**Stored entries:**
******

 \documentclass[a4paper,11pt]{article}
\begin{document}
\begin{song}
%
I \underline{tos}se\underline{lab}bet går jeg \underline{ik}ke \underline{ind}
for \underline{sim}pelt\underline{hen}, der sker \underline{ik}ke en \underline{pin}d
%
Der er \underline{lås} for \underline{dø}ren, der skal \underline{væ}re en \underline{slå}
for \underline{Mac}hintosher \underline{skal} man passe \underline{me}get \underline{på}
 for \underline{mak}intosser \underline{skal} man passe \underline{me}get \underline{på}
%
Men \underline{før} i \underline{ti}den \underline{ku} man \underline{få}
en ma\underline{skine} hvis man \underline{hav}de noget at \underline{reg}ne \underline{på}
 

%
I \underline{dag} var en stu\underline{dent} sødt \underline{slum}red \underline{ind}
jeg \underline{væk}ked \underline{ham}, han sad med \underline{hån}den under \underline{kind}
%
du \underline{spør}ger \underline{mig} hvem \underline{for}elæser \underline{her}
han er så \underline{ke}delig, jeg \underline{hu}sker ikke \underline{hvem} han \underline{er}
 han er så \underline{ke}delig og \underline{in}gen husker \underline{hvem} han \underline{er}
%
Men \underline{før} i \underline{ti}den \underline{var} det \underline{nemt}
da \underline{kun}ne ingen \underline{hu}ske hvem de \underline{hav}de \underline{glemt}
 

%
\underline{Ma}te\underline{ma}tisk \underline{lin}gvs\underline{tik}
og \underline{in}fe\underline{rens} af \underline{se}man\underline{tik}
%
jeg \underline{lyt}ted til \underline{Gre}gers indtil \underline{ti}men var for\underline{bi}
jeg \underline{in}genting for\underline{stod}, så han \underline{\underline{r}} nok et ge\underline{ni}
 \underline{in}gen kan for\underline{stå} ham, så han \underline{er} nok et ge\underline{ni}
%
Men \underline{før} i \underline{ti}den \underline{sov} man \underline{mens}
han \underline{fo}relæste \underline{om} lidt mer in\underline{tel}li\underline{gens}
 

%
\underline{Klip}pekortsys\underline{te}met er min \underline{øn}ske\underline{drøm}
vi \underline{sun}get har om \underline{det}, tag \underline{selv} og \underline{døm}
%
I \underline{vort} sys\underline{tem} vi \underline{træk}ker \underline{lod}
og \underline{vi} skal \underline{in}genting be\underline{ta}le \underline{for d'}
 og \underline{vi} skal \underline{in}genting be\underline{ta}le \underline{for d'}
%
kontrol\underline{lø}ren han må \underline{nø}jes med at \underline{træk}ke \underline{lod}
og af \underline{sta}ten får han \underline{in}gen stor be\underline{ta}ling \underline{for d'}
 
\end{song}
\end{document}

******

**What is needed:** Filter the lines above, keeping each one that contains the string "passe".

**Solved exercise:**
for \underline{Mac}hintosher \underline{skal} man passe \underline{me}get \underline{på}
 for \underline{mak}intosser \underline{skal} man passe \underline{me}get \underline{på}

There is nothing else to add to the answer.